Look at Job 15:15, “If God places no trust in his holy ones, if even the heavens (šamayim) are not pure in his eyes, how much less mortals, who are vile and corrupt, who drink up evil like water!”
“His saints” in this verse are the divine spirits, holy ones, and it is first a message about humans without Christ. But it reveals a truth about the divine spirit world. Notice that “the heavens,” the home of the divine spirit family, are not pure. Whoops! The divine spirit family shares a quality with humans, free will, and the ability to disobey our Abba Father. ELB seeks to minimize that reality.

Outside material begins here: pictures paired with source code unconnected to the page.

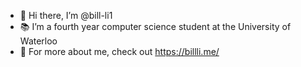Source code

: - 👋 Hi there, I’m @bill-li1
- 📚 I’m a fourth year computer science student at the University of Waterloo
- 👀 For more about me, check out https://billli.me/

<!---
bill-li1/bill-li1 is a ✨ special ✨ repository because its `README.md` (this file) appears on your GitHub profile.
You can click the Preview link to take a look at your changes.
--->
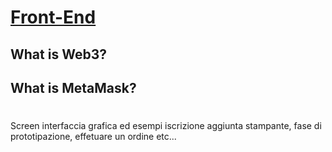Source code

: # [Front-End](https://github.com/Air-Factories-2-0/af2-frontend)

## What is Web3?

## What is MetaMask?

# 

Screen interfaccia grafica ed esempi iscrizione aggiunta stampante, fase di prototipazione, effetuare un ordine etc...
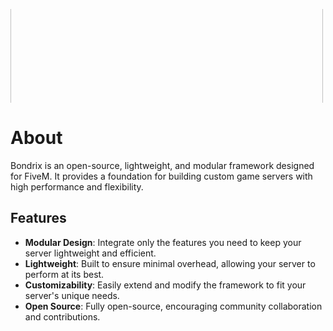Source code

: <p align="center">
  <div style="width: 1920px; height: 150px; overflow: hidden; position: relative;">
    <img src="https://static.wikia.nocookie.net/gtawiki/images/6/66/HeistMonthWeek4-GTAOe-GTA%24500KBonusAdvert.png/revision/latest?cb=20211126070805" 
         style="position: absolute; top: -100px; left: 0; width: auto; height: 500px;">
  </div>
</p>

# About
Bondrix is an open-source, lightweight, and modular framework designed for FiveM. It provides a foundation for building custom game servers with high performance and flexibility.

## Features
- **Modular Design**: Integrate only the features you need to keep your server lightweight and efficient.
- **Lightweight**: Built to ensure minimal overhead, allowing your server to perform at its best.
- **Customizability**: Easily extend and modify the framework to fit your server's unique needs.
- **Open Source**: Fully open-source, encouraging community collaboration and contributions.
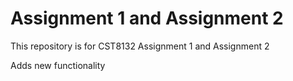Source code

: # Assignment 1 and Assignment 2

This repository is for CST8132 Assignment 1 and Assignment 2

Adds new functionality
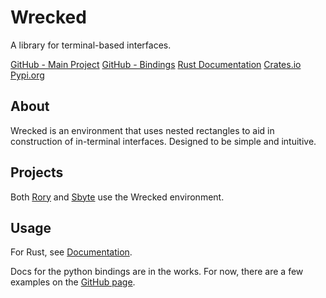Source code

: # Wrecked
A library for terminal-based interfaces.

[GitHub - Main Project](/project/wrecked)
[GitHub - Bindings](/project/wrecked_bindings)
[Rust Documentation](https://docs.rs/wrecked/)
[Crates.io](https://crates.io/crates/wrecked/)
[Pypi.org](https://pypi.org/project/wrecked)

## About
Wrecked is an environment that uses nested rectangles to aid in construction of in-terminal interfaces. Designed to be simple and intuitive.

## Projects
Both [Rory](/software/rory) and [Sbyte](/software/sbyte) use the Wrecked environment.

## Usage
For Rust, see [Documentation](https://docs.rs/wrecked/).

Docs for the python bindings are in the works. For now, there are a few examples on the [GitHub page](https://github.com/quintinfsmith/wrecked_bindings).
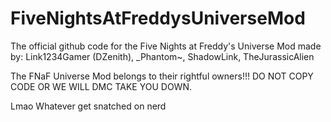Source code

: # FiveNightsAtFreddysUniverseMod
The official github code for the Five Nights at Freddy's Universe Mod made by: Link1234Gamer (DZenith), _Phantom~, ShadowLink, TheJurassicAlien

The FNaF Universe Mod belongs to their rightful owners!!!
DO NOT COPY CODE OR WE WILL DMC TAKE YOU DOWN.

Lmao Whatever get snatched on nerd
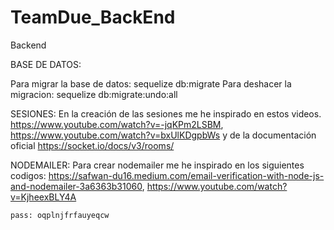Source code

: # TeamDue_BackEnd
Backend

BASE DE DATOS:

Para migrar la base de datos: sequelize db:migrate
Para deshacer la migracion: sequelize db:migrate:undo:all

SESIONES:
    En la creación de las sesiones me he inspirado en estos videos.
    https://www.youtube.com/watch?v=-jqKPm2LSBM, https://www.youtube.com/watch?v=bxUlKDgpbWs
    y de la documentación oficial https://socket.io/docs/v3/rooms/

NODEMAILER:
    Para crear nodemailer me he inspirado en los siguientes codigos: 
    https://safwan-du16.medium.com/email-verification-with-node-js-and-nodemailer-3a6363b31060,
    https://www.youtube.com/watch?v=KjheexBLY4A


    pass: oqplnjfrfauyeqcw

    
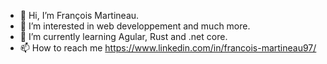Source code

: - 👋 Hi, I’m François Martineau.
- 👀 I’m interested in web developpement and much more.
- 🌱 I’m currently learning Agular, Rust and .net core.
- 📫 How to reach me https://www.linkedin.com/in/francois-martineau97/

<!---
franccy29/franccy29 is a ✨ special ✨ repository because its `README.md` (this file) appears on your GitHub profile.
You can click the Preview link to take a look at your changes.
--->
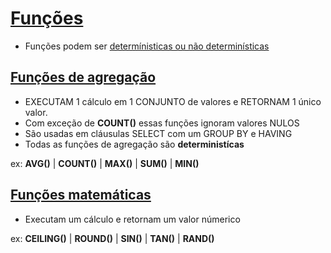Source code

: # [Funções](https://docs.microsoft.com/pt-BR/sql/t-sql/functions/functions?view=sql-server-2017)
- Funções podem ser [determínisticas ou não determinísticas](https://docs.microsoft.com/pt-BR/sql/relational-databases/user-defined-functions/deterministic-and-nondeterministic-functions?view=sql-server-2017)

## [Funções de agregação](https://docs.microsoft.com/pt-BR/sql/t-sql/functions/aggregate-functions-transact-sql?view=sql-server-2017)
- EXECUTAM 1 cálculo em 1 CONJUNTO de valores e RETORNAM 1 único valor.
- Com exceção de **COUNT()** essas funções ignoram valores NULOS
- São usadas em cláusulas SELECT com um GROUP BY e HAVING
- Todas as funções de agregação são **deterministícas**

ex: **AVG()** | **COUNT()** | **MAX()** | **SUM()** | **MIN()**

## [Funções matemáticas](https://docs.microsoft.com/pt-br/sql/t-sql/functions/mathematical-functions-transact-sql)
- Executam um cálculo e retornam um valor númerico

ex: **CEILING()** | **ROUND()** | **SIN()** | **TAN()** | **RAND()**
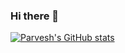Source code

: ### Hi there 👋

<!--
**Parv3sh/Parv3sh** is a ✨ _special_ ✨ repository because its `README.md` (this file) appears on your GitHub profile.

Here are some ideas to get you started:

- 🔭 I’m currently working on ...
- 🌱 I’m currently learning ...
- 👯 I’m looking to collaborate on ...
- 🤔 I’m looking for help with ...
- 💬 Ask me about ...
- 📫 How to reach me: ...
- 😄 Pronouns: ...
- ⚡ Fun fact: ...
-->

[![Parvesh's GitHub stats](https://github-readme-stats.vercel.app/api?username=parv3sh)](https://github.com/parv3sh/github-readme-stats)
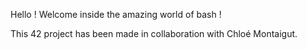 Hello ! Welcome inside the amazing world of bash !

This 42 project has been made in collaboration with Chloé Montaigut.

I mentioned that we are born on the way to the fiery pit where the Dark spends eternity. The Scripture explains our delivery from the Dark to the Light in Colossians 1:13, “For he has rescued us from the dominion of darkness and brought us into the kingdom of the Son he loves.” Ephesians 5:8, “For you were once darkness, but now you are light in the Lord. Live as children of light.” Ephesians 6:12, “For our struggle is not against flesh and blood, but against the rulers, against the authorities, against the powers of this dark world and against the spiritual forces of evil in the heavenly realms.“
1 Peter 2:9,”But you are a chosen people, a royal priesthood, a holy nation, God’s special possession, that you may declare the praises of him who called you out of darkness into his wonderful light.” John 8:12, “When Jesus spoke again to the people, he said, “I am the light of the world. Whoever follows me will never walk in darkness, but will have the light of life.“
The original Dark was the natural beginning of nothingness. The evil Dark was manifested after the creation by the rebellious acts of free will by members of the divine spirit family that our Abba Father created before he created the earth and humans. When we embrace the entire divine spirit world, our move from the Dark to the Light becomes the entrance ramp to our Abba Father’s glory, not just a defense mechanism.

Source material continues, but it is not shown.